• Activity: Whenever a line below holds the word "token", copy that line.

• Materials provided:
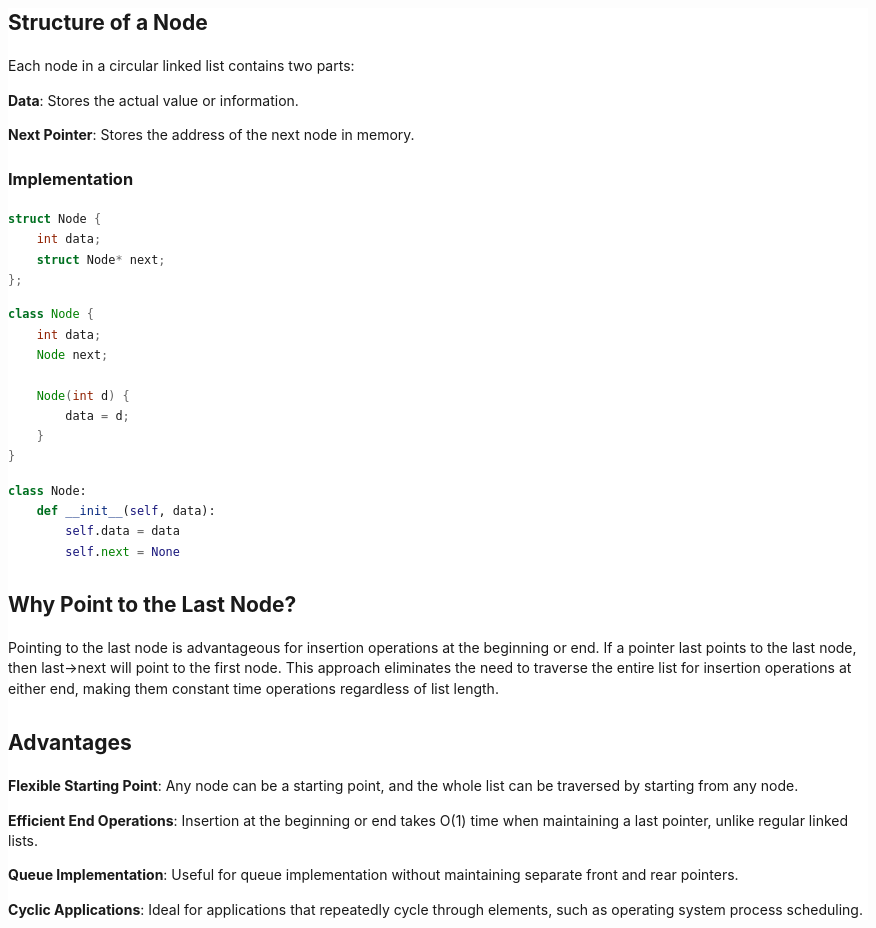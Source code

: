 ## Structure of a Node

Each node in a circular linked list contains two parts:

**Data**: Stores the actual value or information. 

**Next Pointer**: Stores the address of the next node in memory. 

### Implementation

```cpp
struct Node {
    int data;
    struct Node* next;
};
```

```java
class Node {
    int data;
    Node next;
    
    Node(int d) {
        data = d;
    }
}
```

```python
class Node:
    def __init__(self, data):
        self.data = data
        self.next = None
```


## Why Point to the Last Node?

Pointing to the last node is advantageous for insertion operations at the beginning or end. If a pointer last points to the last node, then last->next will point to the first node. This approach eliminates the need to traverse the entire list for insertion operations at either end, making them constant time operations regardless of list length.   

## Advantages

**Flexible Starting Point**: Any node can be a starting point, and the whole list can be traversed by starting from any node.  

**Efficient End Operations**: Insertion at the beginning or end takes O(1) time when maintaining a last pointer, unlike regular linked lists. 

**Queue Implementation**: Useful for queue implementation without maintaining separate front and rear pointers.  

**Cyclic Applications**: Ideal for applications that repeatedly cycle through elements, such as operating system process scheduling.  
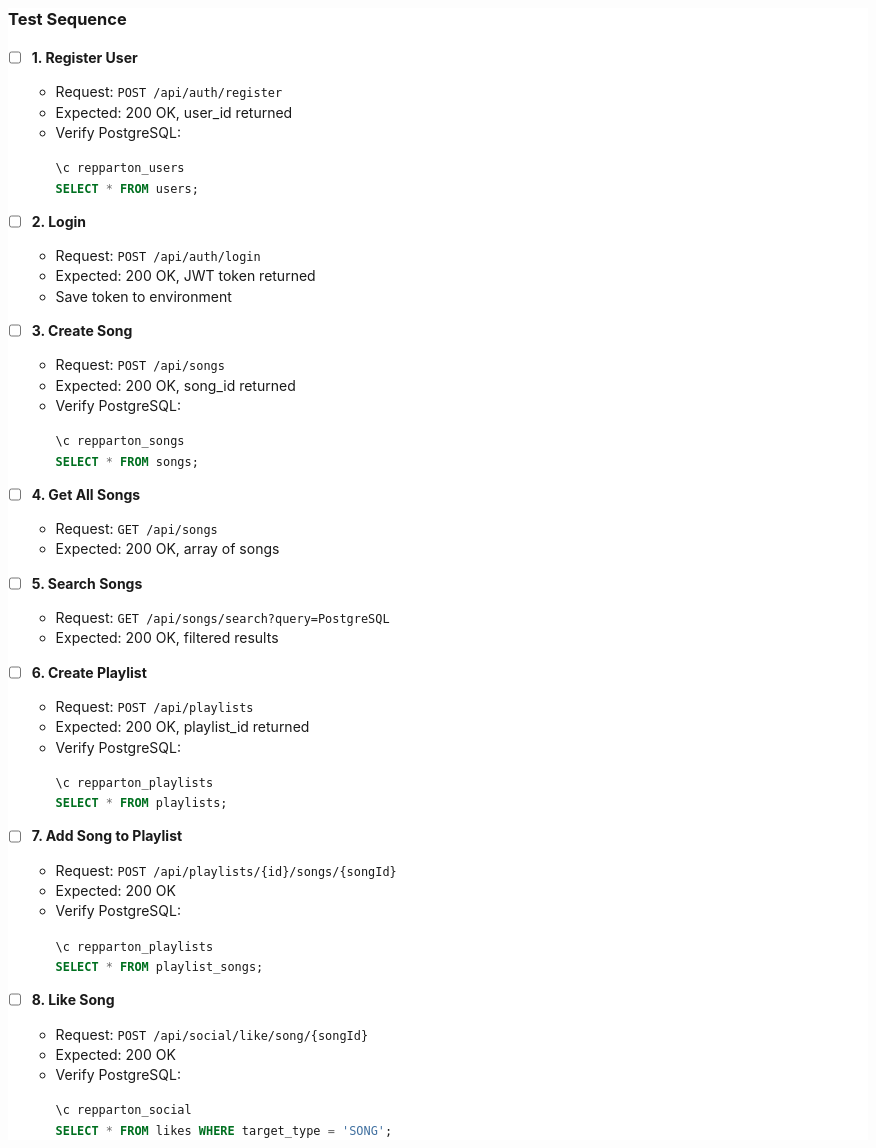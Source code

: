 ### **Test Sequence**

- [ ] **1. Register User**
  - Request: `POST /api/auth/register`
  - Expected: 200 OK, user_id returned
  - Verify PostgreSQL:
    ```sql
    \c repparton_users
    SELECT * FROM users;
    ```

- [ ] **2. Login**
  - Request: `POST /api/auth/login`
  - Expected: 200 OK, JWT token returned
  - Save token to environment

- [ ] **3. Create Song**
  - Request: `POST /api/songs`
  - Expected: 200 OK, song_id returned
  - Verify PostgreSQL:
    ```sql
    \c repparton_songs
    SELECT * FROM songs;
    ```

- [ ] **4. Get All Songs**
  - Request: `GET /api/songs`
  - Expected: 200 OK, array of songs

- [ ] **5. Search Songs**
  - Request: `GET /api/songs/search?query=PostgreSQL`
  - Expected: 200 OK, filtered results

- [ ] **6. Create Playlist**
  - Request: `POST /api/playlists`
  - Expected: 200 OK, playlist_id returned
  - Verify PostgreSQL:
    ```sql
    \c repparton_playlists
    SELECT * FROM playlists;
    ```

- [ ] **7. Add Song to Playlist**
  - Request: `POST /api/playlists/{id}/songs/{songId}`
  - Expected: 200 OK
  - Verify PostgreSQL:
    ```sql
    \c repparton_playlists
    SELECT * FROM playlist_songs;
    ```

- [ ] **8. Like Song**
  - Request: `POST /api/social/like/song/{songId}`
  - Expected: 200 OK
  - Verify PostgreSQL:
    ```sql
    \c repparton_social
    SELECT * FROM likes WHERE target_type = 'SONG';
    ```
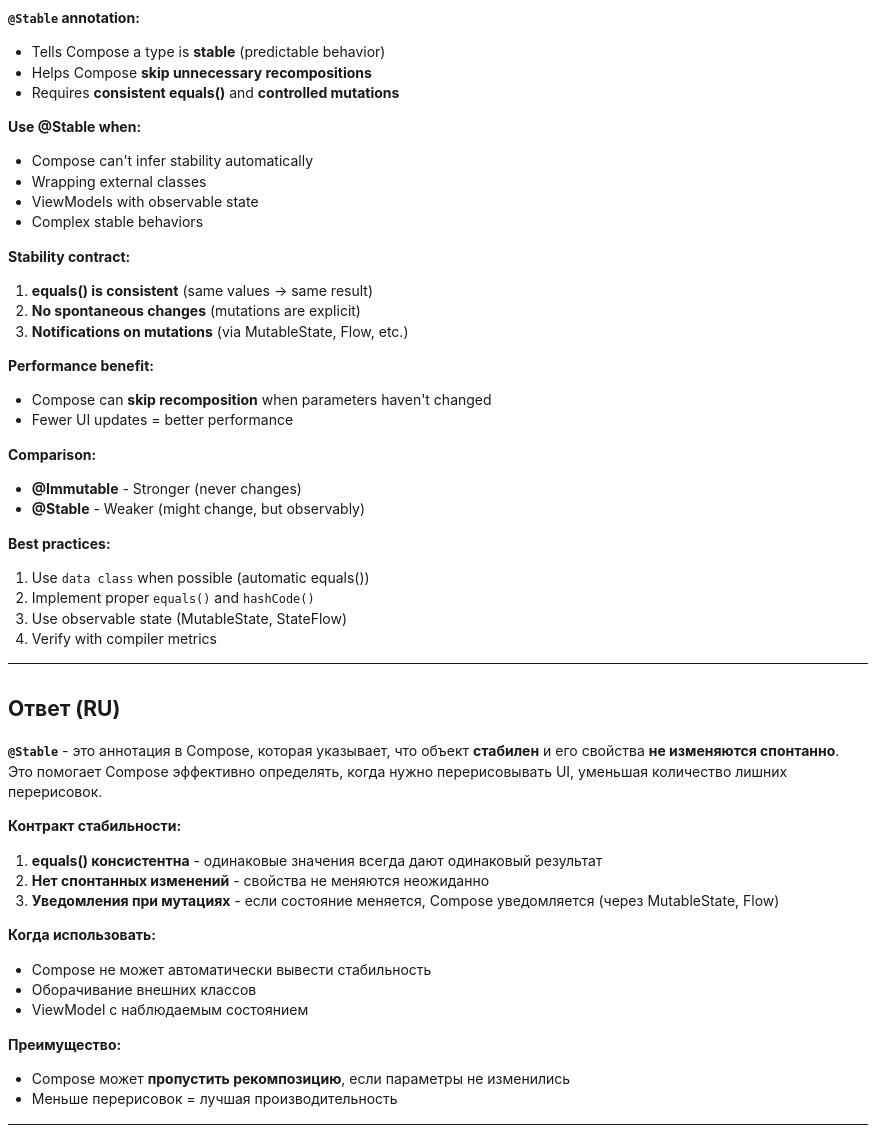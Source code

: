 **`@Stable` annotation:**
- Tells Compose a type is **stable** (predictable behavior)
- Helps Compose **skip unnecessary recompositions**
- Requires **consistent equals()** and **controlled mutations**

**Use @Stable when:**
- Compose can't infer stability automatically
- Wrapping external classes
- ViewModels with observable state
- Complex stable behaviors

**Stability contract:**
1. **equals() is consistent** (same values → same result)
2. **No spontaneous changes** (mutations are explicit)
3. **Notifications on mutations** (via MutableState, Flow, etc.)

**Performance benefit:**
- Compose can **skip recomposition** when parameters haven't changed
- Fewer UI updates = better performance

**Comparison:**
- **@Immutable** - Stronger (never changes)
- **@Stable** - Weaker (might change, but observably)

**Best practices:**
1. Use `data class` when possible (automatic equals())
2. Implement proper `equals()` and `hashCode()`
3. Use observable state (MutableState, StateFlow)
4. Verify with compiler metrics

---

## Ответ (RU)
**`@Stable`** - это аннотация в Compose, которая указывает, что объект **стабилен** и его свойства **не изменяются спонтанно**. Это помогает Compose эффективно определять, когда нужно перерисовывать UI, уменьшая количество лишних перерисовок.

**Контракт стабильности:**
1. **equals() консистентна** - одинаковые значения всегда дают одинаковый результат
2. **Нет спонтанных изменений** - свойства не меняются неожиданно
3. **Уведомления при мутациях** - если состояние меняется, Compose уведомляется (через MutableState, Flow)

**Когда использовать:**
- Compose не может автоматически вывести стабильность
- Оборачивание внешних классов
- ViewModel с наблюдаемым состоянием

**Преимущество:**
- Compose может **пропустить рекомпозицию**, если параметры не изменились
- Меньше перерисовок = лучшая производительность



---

• Result of this exercise:
  - Expected: 200 OK, JWT token returned
  - Save token to environment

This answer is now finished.